Mirza-Aghazadeh-Attari Mohammad, Zakavi Seyed Sina, Ghabili Kamyar, Harfouche Melike N, Jha Reena, Camacho Juan C, Shaikh Jamil, Radkani Pejman, Chalhoub Walid M, Ozen Merve, Habibollahi Peiman, Smirniotopoulos John B, Nezami Nariman
Division of Vascular and Interventional Radiology, Russell H. Morgan Department of Radiology and Radiological Sciences, Johns Hopkins University, Baltimore, Maryland.
Liver and Gastrointestinal Disease Research Center, Tabriz University of Medical Sciences, Tabriz, Iran.
Semin Intervent Radiol. 2025 Jan 6;42(1):82-92. doi: 10.1055/s-0044-1801358. eCollection 2025 Feb.
Acute pancreatitis (AP) is a severe inflammatory condition of the pancreas with significant morbidity and mortality, particularly in its necrotizing form. This review explores the management of peripancreatic collections and in particular necrotizing pancreatitis, focusing on the evolution from traditional open surgical methods to contemporary minimally invasive image-guided techniques. AP can lead to various local complications, including pancreatic pseudocysts, acute necrotic collections, and walled-off necrosis. Imaging plays a crucial role in diagnosing complications of AP, while treatment approaches have shifted toward a step-up strategy involving percutaneous, endoscopic, and minimally invasive methods. Percutaneous necrosectomy, combining mechanical and chemical debridement, has shown promising results. Mechanical necrosectomy uses devices like baskets and retrieval nets, while chemical necrosectomy adds agents like hydrogen peroxide and streptokinase. Current evidence suggests that the step-up approach, starting with percutaneous drainage or necrosectomy and escalating to endoscopic or surgical interventions, if necessary, improves patient outcomes. The review underscores the need for a multidisciplinary approach in managing complicated AP and highlights ongoing advancements in minimally invasive techniques.

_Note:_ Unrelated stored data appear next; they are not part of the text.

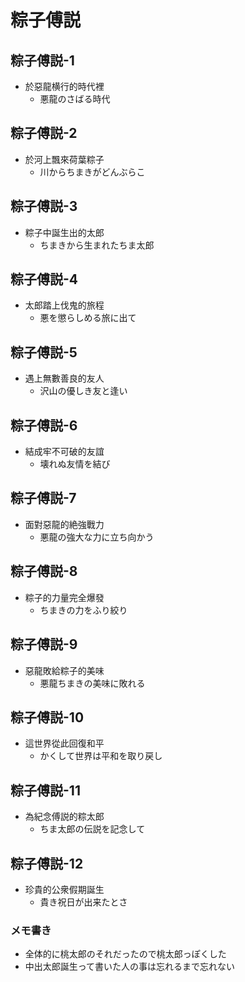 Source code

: # 粽子傅説
## 粽子傅説-1
 - 於惡龍横行的時代裡
   - 悪龍のさばる時代

## 粽子傅説-2
 - 於河上飄來荷葉粽子
   - 川からちまきがどんぶらこ

## 粽子傅説-3
 - 粽子中誕生出的太郎
   - ちまきから生まれたちま太郎

## 粽子傅説-4
 - 太郎踏上伐鬼的旅程
   - 悪を懲らしめる旅に出て

## 粽子傅説-5
 - 遇上無數善良的友人
   - 沢山の優しき友と逢い

## 粽子傅説-6
 - 結成牢不可破的友誼
   - 壊れぬ友情を結び

## 粽子傅説-7
 - 面對惡龍的絶強戰力
   - 悪龍の強大な力に立ち向かう

## 粽子傅説-8
 - 粽子的力量完全爆發
   - ちまきの力をふり絞り

## 粽子傅説-9
 - 惡龍敗給粽子的美味
   - 悪龍ちまきの美味に敗れる

## 粽子傅説-10
 - 這世界從此回復和平
   - かくして世界は平和を取り戻し

## 粽子傅説-11
 - 為紀念傅説的粽太郎
   - ちま太郎の伝説を記念して

## 粽子傅説-12
 - 珍貴的公衆假期誕生
   - 貴き祝日が出来たとさ





### メモ書き
 - 全体的に桃太郎のそれだったので桃太郎っぽくした
 - 中出太郎誕生って書いた人の事は忘れるまで忘れない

急性胰腺炎(AP)是胰腺的一种严重炎症性疾病,具有较高的发病率和死亡率,尤其是坏死性胰腺炎。本综述探讨胰腺周围积液的管理,特别是坏死性胰腺炎,重点关注从传统开放手术方法到当代微创影像引导技术的演变。AP可导致各种局部并发症,包括胰腺假性囊肿、急性坏死性积液和包裹性坏死。影像学在诊断AP并发症中起着关键作用,而治疗方法已转向包括经皮、内镜和微创方法的逐步升级策略。经皮坏死组织清除术,结合机械和化学清创,已显示出有前景的结果。机械坏死组织清除术使用如篮筐和回收网等器械,而化学坏死组织清除术则添加如过氧化氢和链激酶等药物。目前的证据表明,逐步升级方法,从经皮引流或坏死组织清除术开始,必要时升级到内镜或手术干预,可改善患者预后。该综述强调了在管理复杂性AP时采用多学科方法的必要性,并突出了微创技术的持续进展。